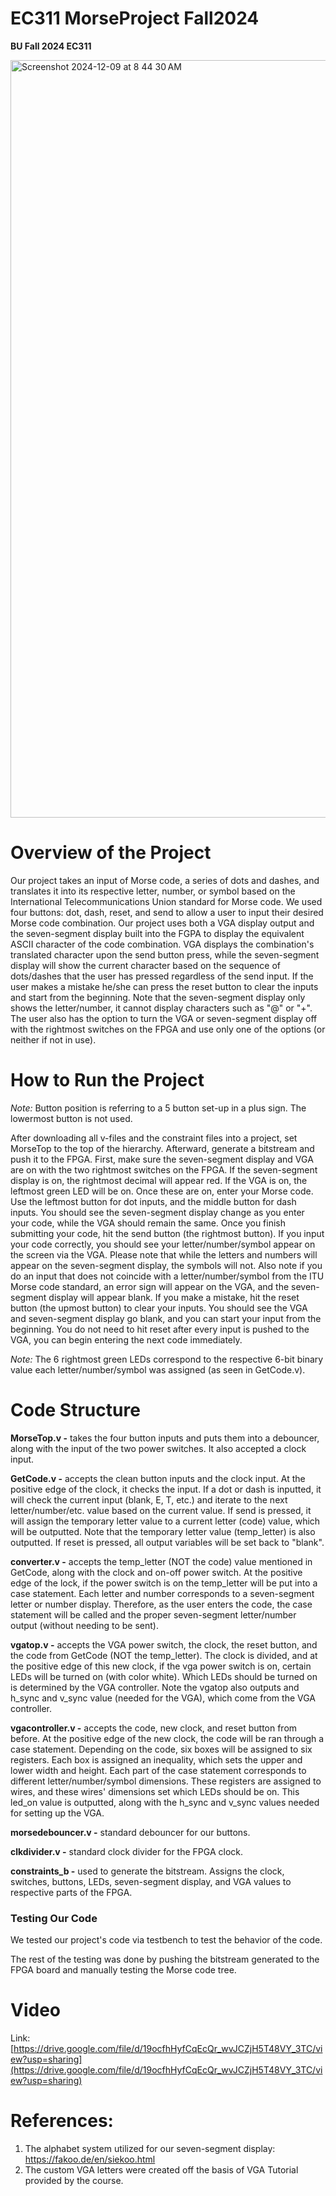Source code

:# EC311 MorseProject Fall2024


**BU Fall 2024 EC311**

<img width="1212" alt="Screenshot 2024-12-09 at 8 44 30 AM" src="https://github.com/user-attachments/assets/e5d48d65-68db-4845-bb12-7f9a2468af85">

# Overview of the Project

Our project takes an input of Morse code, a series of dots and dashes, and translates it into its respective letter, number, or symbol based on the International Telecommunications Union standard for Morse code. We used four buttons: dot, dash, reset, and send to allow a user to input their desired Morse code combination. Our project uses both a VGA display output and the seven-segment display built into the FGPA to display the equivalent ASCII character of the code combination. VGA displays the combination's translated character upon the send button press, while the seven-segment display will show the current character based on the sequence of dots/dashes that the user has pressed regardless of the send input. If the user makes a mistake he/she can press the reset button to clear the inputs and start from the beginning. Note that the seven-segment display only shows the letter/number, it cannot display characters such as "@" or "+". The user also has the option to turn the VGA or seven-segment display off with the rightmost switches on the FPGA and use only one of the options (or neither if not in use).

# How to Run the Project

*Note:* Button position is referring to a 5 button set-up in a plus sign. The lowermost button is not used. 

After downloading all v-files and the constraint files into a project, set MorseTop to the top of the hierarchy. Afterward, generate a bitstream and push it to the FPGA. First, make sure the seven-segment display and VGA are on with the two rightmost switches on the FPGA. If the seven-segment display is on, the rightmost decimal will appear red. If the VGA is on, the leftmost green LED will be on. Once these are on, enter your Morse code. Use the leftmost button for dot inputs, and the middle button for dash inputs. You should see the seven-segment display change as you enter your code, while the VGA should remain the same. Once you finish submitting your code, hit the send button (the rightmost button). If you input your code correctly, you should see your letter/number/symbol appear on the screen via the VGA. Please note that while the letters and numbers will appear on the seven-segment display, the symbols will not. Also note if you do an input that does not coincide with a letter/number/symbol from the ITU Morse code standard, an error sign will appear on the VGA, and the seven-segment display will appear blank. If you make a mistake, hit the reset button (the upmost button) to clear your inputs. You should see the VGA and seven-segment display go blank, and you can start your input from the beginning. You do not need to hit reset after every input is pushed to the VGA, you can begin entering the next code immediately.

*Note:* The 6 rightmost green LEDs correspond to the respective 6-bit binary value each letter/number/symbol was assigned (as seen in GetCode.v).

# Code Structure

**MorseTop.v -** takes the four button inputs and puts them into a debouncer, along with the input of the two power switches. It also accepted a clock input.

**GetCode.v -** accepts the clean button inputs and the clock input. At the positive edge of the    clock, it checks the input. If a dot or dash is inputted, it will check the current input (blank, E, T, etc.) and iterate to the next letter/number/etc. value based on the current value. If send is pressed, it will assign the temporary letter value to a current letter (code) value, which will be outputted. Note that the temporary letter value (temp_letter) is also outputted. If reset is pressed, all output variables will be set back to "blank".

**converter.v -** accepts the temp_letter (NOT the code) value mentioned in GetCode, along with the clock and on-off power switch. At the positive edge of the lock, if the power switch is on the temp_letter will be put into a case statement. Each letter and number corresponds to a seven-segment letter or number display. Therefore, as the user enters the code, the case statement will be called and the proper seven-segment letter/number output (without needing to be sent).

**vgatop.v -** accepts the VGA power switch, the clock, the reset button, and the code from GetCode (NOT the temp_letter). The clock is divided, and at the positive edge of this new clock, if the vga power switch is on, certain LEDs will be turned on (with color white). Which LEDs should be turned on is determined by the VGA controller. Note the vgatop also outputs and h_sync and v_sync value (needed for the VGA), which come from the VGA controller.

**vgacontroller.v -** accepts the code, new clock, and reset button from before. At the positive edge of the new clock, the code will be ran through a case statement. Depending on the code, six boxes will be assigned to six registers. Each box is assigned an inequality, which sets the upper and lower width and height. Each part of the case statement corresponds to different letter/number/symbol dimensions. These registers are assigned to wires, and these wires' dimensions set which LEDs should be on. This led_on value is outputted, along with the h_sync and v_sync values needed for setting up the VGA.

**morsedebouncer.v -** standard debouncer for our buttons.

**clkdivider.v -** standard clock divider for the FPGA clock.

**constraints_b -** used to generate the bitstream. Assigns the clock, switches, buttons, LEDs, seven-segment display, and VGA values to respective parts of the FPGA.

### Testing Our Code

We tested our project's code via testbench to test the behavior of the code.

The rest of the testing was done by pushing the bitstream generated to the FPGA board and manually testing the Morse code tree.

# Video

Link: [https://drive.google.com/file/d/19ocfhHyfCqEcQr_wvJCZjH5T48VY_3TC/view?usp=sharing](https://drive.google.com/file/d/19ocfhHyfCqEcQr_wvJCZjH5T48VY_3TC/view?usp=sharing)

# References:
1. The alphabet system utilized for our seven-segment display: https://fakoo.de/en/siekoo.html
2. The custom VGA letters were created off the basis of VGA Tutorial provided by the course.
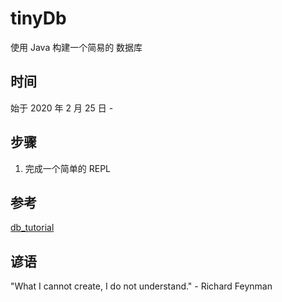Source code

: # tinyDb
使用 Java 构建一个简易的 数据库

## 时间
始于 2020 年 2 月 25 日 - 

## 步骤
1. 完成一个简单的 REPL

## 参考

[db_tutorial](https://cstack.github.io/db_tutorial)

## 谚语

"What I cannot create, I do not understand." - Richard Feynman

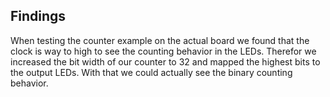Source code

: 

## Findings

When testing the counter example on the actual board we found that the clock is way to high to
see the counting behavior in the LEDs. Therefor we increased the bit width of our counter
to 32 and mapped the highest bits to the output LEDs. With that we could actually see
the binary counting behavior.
...
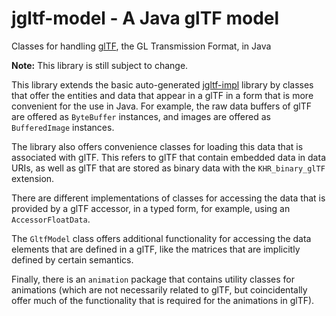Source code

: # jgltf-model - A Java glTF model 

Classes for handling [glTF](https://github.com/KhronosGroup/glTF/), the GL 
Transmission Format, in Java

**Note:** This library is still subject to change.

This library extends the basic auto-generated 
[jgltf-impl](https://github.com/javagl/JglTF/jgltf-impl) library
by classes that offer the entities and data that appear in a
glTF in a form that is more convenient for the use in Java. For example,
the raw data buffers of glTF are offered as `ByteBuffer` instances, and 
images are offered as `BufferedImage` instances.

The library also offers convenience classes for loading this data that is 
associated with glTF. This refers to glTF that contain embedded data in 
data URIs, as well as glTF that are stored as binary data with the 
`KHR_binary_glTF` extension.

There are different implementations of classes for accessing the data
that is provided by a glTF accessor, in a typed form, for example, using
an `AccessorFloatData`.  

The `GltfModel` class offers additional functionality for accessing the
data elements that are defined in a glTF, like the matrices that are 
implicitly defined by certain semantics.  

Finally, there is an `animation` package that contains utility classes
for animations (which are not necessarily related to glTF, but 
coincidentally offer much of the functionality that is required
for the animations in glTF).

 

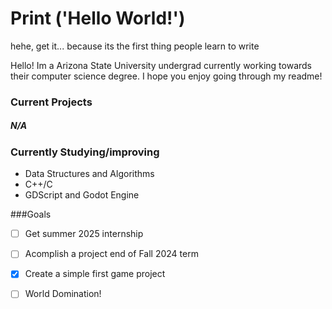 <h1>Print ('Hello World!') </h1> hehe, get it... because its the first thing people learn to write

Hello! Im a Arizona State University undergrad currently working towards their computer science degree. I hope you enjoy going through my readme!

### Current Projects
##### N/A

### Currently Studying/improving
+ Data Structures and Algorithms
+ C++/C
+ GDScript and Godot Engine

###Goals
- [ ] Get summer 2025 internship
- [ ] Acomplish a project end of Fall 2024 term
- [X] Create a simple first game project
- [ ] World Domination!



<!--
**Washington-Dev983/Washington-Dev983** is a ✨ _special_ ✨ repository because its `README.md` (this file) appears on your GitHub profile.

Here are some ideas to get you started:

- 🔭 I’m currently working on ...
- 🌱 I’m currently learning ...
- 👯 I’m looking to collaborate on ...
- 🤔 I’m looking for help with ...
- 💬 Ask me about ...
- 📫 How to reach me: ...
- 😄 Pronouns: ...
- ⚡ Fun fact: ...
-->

Task statement: Would you copy each line of the records that contains "accessing"?

Task output:
There are different implementations of classes for accessing the data
The `GltfModel` class offers additional functionality for accessing the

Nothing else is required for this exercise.